Some were disappointed. The ECB opted not to change its interest rates, which are already at a record low of 0.75 percent. And Draghi said ailing eurozone members like Italy and Spain must take the first steps by seeking bailouts.

“The adherence of the commitments and the fulfillments of of the EFSF/ESM [bailout fund] of their role are necessary conditions – not sufficient…The [ECB] governing council,  within its mandate to maintain price stability over the medium term and in observance of its independence in determining monetary policy, may undertake outright open market operations of a size adequate to reach its objective.”

In other words, the ECB is prepared to buy Italian and Spanish bonds on the open market – but only after Rome and Madrid activate bailout funds to do the same thing. That might help curb sky high borrowing costs that both nations face – costs that are threatening their financial stability and that of the eurozone.

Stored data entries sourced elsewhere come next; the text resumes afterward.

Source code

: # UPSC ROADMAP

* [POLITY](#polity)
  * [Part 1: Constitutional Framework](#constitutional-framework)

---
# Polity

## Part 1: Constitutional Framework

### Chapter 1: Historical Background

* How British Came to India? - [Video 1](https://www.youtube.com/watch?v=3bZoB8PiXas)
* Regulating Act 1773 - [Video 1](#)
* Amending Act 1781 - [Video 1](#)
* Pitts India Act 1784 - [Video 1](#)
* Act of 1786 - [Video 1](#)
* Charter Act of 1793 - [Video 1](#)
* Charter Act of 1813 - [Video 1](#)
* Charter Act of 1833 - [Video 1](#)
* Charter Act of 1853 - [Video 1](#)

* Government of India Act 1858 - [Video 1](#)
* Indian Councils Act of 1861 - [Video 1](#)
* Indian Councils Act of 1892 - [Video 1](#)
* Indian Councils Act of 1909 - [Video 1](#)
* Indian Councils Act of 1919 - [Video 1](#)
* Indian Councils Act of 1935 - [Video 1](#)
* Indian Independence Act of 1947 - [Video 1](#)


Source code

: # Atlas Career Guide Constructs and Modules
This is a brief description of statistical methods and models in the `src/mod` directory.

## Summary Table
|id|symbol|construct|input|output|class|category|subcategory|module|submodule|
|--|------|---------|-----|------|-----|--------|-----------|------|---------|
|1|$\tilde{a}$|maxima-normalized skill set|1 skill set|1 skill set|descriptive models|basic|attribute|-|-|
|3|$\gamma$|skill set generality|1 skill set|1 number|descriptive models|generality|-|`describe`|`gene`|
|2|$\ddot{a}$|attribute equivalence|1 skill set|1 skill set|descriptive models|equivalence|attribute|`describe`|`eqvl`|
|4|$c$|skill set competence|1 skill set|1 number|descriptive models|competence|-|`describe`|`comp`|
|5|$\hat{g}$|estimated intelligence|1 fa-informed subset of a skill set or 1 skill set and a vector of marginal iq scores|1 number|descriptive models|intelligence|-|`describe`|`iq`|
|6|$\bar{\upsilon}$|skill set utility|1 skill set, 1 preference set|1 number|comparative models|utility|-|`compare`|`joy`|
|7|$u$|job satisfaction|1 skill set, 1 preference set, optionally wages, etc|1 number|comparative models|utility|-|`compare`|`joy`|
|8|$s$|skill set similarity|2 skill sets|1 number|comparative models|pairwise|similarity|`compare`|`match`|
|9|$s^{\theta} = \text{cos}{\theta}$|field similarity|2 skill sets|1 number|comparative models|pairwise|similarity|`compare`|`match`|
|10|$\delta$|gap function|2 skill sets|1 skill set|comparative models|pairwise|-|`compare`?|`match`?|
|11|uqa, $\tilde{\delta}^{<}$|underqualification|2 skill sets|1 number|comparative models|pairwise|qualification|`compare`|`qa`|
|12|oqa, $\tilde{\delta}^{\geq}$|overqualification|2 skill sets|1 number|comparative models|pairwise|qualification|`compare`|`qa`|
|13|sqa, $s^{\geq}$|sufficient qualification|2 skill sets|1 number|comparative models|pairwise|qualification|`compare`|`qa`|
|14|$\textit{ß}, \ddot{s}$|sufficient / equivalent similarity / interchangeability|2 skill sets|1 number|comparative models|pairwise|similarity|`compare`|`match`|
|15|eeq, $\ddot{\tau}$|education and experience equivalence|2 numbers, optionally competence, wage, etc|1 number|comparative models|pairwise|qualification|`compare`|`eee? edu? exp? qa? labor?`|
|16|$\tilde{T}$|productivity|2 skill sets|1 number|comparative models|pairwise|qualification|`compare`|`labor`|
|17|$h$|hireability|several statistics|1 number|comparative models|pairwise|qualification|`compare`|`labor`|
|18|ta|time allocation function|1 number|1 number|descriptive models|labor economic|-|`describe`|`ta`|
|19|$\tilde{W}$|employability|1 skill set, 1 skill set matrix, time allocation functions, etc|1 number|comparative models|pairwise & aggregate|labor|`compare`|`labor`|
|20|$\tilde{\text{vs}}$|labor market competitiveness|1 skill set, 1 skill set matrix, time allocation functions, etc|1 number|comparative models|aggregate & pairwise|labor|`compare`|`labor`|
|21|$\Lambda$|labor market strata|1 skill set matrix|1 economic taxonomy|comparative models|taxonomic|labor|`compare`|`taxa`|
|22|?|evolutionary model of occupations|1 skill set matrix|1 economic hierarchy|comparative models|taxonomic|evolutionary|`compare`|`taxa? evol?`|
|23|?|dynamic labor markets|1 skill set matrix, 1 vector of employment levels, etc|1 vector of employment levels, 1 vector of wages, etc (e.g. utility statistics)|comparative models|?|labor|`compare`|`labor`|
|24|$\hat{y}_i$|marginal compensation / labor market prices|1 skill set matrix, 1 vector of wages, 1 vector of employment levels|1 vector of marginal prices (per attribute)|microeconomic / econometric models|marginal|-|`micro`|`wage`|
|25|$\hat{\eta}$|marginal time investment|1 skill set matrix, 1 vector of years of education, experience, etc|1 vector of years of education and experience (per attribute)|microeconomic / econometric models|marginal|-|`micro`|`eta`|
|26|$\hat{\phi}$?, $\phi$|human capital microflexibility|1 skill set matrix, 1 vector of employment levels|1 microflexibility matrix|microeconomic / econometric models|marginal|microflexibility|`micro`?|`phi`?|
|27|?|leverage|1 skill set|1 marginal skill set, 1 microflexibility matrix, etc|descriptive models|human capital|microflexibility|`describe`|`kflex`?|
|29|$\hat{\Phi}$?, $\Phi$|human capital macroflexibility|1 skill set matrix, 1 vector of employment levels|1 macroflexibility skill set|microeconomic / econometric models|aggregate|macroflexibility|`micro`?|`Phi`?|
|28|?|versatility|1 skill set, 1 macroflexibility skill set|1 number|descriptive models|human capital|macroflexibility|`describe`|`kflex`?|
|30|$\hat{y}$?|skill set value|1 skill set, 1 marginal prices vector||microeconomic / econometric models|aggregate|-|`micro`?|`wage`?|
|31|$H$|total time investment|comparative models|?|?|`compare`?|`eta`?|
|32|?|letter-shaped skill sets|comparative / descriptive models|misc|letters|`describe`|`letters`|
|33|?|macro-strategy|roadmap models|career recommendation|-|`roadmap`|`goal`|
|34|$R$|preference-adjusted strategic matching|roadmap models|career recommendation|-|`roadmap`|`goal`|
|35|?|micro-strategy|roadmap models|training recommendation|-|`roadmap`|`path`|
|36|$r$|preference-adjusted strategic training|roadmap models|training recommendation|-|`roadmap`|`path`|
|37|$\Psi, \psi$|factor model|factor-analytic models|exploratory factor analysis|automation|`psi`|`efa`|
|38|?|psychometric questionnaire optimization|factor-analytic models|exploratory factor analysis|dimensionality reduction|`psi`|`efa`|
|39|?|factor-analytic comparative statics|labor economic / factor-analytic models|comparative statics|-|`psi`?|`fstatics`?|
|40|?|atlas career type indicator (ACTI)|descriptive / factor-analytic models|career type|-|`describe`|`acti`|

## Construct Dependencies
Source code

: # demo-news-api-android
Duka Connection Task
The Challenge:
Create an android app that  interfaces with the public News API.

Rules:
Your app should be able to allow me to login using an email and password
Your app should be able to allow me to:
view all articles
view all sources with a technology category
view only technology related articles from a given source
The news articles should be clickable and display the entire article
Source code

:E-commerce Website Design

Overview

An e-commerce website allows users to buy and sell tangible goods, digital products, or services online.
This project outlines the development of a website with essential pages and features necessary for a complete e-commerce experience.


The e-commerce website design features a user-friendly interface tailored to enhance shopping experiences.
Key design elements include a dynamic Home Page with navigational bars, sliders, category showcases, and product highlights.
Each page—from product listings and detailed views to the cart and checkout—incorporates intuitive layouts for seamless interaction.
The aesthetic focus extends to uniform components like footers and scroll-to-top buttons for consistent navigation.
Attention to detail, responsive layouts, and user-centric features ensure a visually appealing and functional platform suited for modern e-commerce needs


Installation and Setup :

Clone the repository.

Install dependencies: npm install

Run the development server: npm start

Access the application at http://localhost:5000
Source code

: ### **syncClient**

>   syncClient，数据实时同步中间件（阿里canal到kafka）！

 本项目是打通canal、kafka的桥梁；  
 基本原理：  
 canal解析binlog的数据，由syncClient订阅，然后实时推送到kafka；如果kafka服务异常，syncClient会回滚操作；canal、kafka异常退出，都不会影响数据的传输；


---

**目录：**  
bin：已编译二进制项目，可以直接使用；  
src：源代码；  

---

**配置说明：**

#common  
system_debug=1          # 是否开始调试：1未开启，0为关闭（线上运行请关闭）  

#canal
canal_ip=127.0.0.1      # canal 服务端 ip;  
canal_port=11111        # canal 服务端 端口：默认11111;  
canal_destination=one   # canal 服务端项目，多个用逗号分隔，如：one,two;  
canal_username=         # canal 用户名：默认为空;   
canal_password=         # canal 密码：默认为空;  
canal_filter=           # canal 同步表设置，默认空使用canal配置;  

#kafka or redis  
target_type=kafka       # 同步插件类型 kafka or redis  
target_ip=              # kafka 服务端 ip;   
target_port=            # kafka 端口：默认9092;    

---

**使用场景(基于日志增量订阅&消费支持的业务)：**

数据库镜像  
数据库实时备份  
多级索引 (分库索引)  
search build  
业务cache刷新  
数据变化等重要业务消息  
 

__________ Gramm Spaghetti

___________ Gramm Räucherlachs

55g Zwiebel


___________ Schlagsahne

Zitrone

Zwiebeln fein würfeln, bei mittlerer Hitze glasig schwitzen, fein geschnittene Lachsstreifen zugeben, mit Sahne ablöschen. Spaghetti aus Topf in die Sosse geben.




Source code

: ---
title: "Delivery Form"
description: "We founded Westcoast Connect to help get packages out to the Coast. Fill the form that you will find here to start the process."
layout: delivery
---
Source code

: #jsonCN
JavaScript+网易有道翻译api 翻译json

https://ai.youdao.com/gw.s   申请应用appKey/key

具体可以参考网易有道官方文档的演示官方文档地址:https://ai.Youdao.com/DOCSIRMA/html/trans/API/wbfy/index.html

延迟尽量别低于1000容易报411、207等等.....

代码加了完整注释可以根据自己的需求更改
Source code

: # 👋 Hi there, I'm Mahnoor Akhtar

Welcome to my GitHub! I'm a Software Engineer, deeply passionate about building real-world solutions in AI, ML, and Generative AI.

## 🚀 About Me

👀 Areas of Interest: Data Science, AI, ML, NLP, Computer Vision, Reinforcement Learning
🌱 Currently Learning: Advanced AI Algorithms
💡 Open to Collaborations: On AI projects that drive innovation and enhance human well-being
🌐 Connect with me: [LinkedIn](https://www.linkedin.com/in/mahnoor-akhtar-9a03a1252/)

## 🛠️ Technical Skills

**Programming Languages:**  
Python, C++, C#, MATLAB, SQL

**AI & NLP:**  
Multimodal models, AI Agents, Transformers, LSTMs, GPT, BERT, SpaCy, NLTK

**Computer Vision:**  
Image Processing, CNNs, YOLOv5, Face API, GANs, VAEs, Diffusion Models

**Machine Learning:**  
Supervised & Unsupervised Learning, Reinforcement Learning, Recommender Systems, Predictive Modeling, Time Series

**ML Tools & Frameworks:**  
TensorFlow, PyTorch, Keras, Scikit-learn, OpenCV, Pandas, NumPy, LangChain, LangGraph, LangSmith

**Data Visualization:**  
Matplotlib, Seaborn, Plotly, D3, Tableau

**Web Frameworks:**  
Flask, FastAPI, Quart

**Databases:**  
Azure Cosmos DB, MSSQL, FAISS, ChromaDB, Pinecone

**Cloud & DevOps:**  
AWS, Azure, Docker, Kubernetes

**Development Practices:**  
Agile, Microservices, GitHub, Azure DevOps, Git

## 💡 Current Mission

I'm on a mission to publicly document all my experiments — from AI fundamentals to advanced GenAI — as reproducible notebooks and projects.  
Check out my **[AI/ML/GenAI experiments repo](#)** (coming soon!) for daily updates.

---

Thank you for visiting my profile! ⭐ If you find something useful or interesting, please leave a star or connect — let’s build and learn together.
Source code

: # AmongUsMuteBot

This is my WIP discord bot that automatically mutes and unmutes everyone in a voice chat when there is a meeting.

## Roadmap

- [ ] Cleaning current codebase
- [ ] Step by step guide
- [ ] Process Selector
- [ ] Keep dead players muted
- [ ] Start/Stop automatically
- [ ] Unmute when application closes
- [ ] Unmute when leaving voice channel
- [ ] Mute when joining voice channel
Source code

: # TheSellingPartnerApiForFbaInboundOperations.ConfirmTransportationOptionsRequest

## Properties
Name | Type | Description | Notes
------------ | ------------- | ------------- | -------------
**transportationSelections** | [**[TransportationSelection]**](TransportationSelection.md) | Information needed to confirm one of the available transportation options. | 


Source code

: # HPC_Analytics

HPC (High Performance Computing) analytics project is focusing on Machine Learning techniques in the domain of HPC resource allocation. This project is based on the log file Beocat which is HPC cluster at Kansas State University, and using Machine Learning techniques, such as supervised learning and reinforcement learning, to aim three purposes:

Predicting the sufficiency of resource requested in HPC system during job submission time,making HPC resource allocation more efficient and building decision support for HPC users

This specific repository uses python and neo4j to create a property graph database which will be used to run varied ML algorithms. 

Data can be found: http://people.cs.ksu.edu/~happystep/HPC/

The ECB’s actions come after a slew of bad financial news in recent days. New data shows a drop in manufacturing and business sentiment in Europe and stubbornly high unemployment.

Some analysts expressed disappointment in the ECB. But London-based Deutsche Bank economist Gilles Moec is more upbeat. Until Spain and Italy request bailout funds, he says, the ECB has gone as far as it can.

“There might be a short-term disappointment because we’re still waiting for this decision in Madrid and in Rome to actually trigger this support. But we have a very strong basis now for a new mode of intervention in the European market that can go a long way in addressing the turmoil,” he said.

Draghi left out the details of any possible ECB intervention in the markets. He said they would be filled in the coming weeks. And he acknowledged Germany’s skepticism about more forceful ECB intervention.